Getting ready for the new EU data protection regulation is a seismic task for the regulator, as much as it is for businesses, explains Garreth Cameron, group manager of business and industry at ICO
May 25 2018 is the date circled in the calendars of data protection professionals across the country, as it’s the day the much anticipated General Data Protection Regulation (GDPR) will take effect in the UK.
The clock has already started ticking and 2017 will be a crucial year in which firms will be making plans and looking to implement the changes needed.
The regulation aims to update data protection for the modern age by reflecting rapid technological developments and globalisation, and the increase in the scale of collection and sharing of personal data.
It enhances data protection principles and rights, and will create a stronger framework for organisational accountability and enforcement. It’s an evolution of our existing laws and good practice, but that’s not to downplay the need for businesses to ensure they are now working towards meeting the new requirements.
There will be challenges for businesses, just as there will be challenges for the Information Commissioner’s Office as the supervisory body tasked with overseeing the regulation in the UK. As well as making sure we’ve got the right structures and processes in place to deal with our new responsibilities, we understand how important it is that businesses have the right information and guidance to hand to help them comply.
We started 2016 by running a series of roundtables to understand what the areas of concern are, and what businesses consider the ICO’s priorities should be.
As our thinking has developed we’ve continued to engage with trade associations and industry representatives, and we’ve listened to all the feedback and factored it into the guidance plan we’ve published.
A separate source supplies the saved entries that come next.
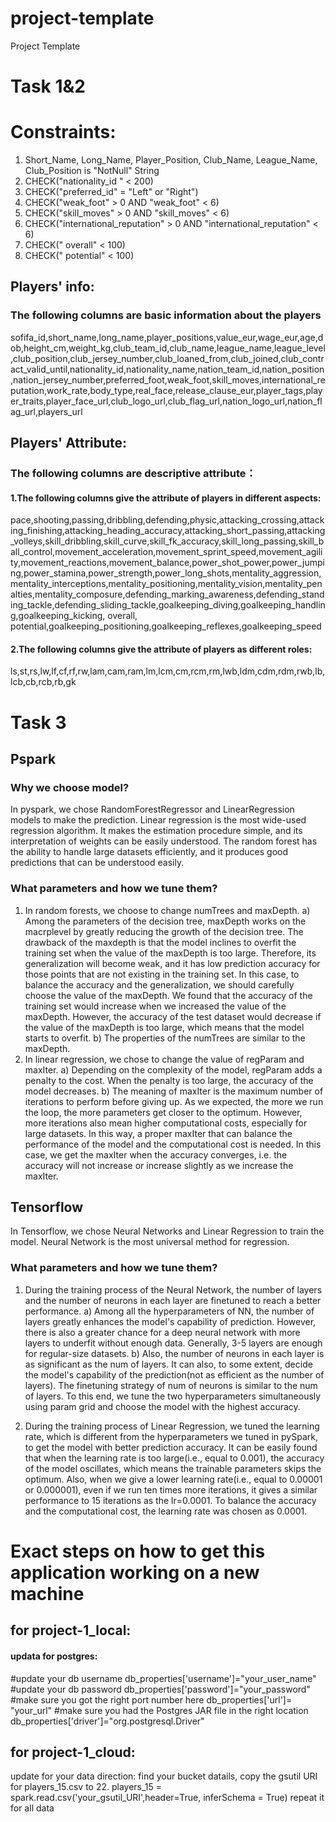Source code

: # project-template
Project Template

# Task 1&2 
# Constraints:
1. Short_Name, Long_Name, Player_Position, Club_Name, League_Name, Club_Position is "NotNull" String 
2. CHECK("nationality_id " < 200)
3. CHECK("preferred_id" = "Left" or "Right")
4. CHECK("weak_foot" > 0 AND "weak_foot" < 6)
5. CHECK("skill_moves" > 0 AND "skill_moves" < 6)
6. CHECK("international_reputation" > 0 AND "international_reputation" < 6)
7. CHECK(" overall" < 100)
8. CHECK(" potential" < 100)

## Players' info:
### The following columns are basic information about the players
sofifa_id,short_name,long_name,player_positions,value_eur,wage_eur,age,dob,height_cm,weight_kg,club_team_id,club_name,league_name,league_level,club_position,club_jersey_number,club_loaned_from,club_joined,club_contract_valid_until,nationality_id,nationality_name,nation_team_id,nation_position,nation_jersey_number,preferred_foot,weak_foot,skill_moves,international_reputation,work_rate,body_type,real_face,release_clause_eur,player_tags,player_traits,player_face_url,club_logo_url,club_flag_url,nation_logo_url,nation_flag_url,players_url

## Players' Attribute:
### The following columns are descriptive attribute：
#### 1.The following columns give the attribute of players in different aspects:
pace,shooting,passing,dribbling,defending,physic,attacking_crossing,attacking_finishing,attacking_heading_accuracy,attacking_short_passing,attacking_volleys,skill_dribbling,skill_curve,skill_fk_accuracy,skill_long_passing,skill_ball_control,movement_acceleration,movement_sprint_speed,movement_agility,movement_reactions,movement_balance,power_shot_power,power_jumping,power_stamina,power_strength,power_long_shots,mentality_aggression,mentality_interceptions,mentality_positioning,mentality_vision,mentality_penalties,mentality_composure,defending_marking_awareness,defending_standing_tackle,defending_sliding_tackle,goalkeeping_diving,goalkeeping_handling,goalkeeping_kicking, overall, potential,goalkeeping_positioning,goalkeeping_reflexes,goalkeeping_speed
#### 2.The following columns give the attribute of players as different roles:
ls,st,rs,lw,lf,cf,rf,rw,lam,cam,ram,lm,lcm,cm,rcm,rm,lwb,ldm,cdm,rdm,rwb,lb,lcb,cb,rcb,rb,gk

# Task 3
## Pspark
### Why we choose model?
In pyspark, we chose RandomForestRegressor and LinearRegression models to make the prediction.
Linear regression is the most wide-used regression algorithm. It makes the estimation procedure simple, and its interpretation of weights can be easily understood.
The random forest has the ability to handle large datasets efficiently, and it produces good predictions that can be understood easily.
### What parameters and how we tune them?
1. In random forests, we choose to change numTrees and maxDepth. 
a) Among the parameters of the decision tree, maxDepth works on the macrplevel by greatly reducing the growth of the decision tree. The drawback of the maxdepth is that the model inclines to overfit the training set when the value of the maxDepth is too large. Therefore, its generalization will become weak, and it has low prediction accuracy for those points that are not existing in the training set. In this case, to balance the accuracy and the generalization, we should carefully choose the value of the maxDepth. We found that the accuracy of the training set would increase when we increased the value of the maxDepth. However, the accuracy of the test dataset would decrease if the value of the maxDepth is too large, which means that the model starts to overfit. 
b) The properties of the numTrees are similar to the maxDepth.
2. In linear regression, we chose to change the value of regParam and maxIter.
a) Depending on the complexity of the model, regParam adds a penalty to the cost. When the penalty is too large, the accuracy of the model decreases.
b) The meaning of maxIter is the maximum number of iterations to perform before giving up. As we expected, the more we run the loop, the more parameters get closer to the optimum. However, more iterations also mean higher computational costs, especially for large datasets. In this way, a proper maxIter that can balance the performance of the model and the computational cost is needed. In this case, we get the maxIter when the accuracy converges, i.e. the accuracy will not increase or increase slightly as we increase the maxIter.

## Tensorflow
In Tensorflow, we chose Neural Networks and Linear Regression to train the model. Neural Network is the most universal method for regression.
### What parameters and how we tune them?
1. During the training process of the Neural Network, the number of layers and the number of neurons in each layer are finetuned to reach a better performance. 
a) Among all the hyperparameters of NN, the number of layers greatly enhances the model's capability of prediction. However, there is also a greater chance for a deep neural network with more layers to underfit without enough data. Generally, 3-5 layers are enough for regular-size datasets.
b) Also, the number of neurons in each layer is as significant as the num of layers. It can also, to some extent, decide the model's capability of the prediction(not as efficient as the number of layers). The finetuning strategy of num of neurons is similar to the num of layers. 
To this end, we tune the two hyperparameters simultaneously using param grid and choose the model with the highest accuracy.

2. During the training process of Linear Regression, we tuned the learning rate, which is different from the hyperparameters we tuned in pySpark, to get the model with better prediction accuracy. It can be easily found that when the learning rate is too large(i.e., equal to 0.001), the accuracy of the model oscillates, which means the trainable parameters skips the optimum. Also, when we give a lower learning rate(i.e., equal to 0.00001 or 0.000001), even if we run ten times more iterations, it gives a similar performance to 15 iterations as the lr=0.0001. To balance the accuracy and the computational cost, the learning rate was chosen as 0.0001.

# Exact steps on how to get this application working on a new machine
## for project-1_local:
#### updata for postgres:
#update your db username
db_properties['username']="your_user_name"
#update your db password
db_properties['password']="your_password"
#make sure you got the right port number here
db_properties['url']= "your_url"
#make sure you had the Postgres JAR file in the right location
db_properties['driver']="org.postgresql.Driver"

## for project-1_cloud:
update for your data direction:
find your bucket datails, copy the gsutil URI for players_15.csv to 22.
players_15 = spark.read.csv('your_gsutil_URI',header=True, inferSchema = True)
repeat it for all data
We have also been speaking to other regulators to help avoid any conflicting regulatory requirements being placed on firms.
One of our first pieces of guidance has been an overview of the regulation and the key themes. This should help those unfamiliar with the regulation to understand, in broad terms, what it requires.
Being transparent, providing accessible information, and giving individuals control over their information are important aspects of the regulation. We’ve already published our privacy notices, transparency and control code of practice to explain in more detail what is required, and the techniques that can help you present privacy information effectively – in particular in the digital world.
We’ve also published 12 steps to take now to help guide organisations on the key areas we think they should focus on first. A first step should be to ensure key decision makers are aware that change is coming and to appreciate the impact this is likely to have on the business.
Ensuring there is a consistent understanding of data protection requirements is crucially important to reducing barriers to trade and we’ve been working closely with our European counterparts to help ensure guidance from the new European Data Protection Board is pragmatic, easy to follow and reflects business concerns here in the UK.
What’s coming next
We will shortly be producing guidance on individuals’ rights, contracts and consent. These are three areas that businesses have consistently said are priorities. We’ve also started to develop our thinking on risk and significant legal effects, profiling, children’s privacy, documentation and records, controllers and data processors, as well as international transfers.
We provide a wide range of advice and guidance on a number of areas from employment practices to data sharing. We will be working on refreshing and adapting our existing guidance to ensure it reflects GDPR.
Following on from the success of our data protection self-assessment toolkit, we also want to seek to develop more practical tools and resources for SMEs to assist with their compliance.
On a European front, we expect guidance to be published shortly on identifying an organisation’s main establishment and lead supervisory authority, the right to data portability, the requirements for data protection officers, risky processing and data protection impact assessments.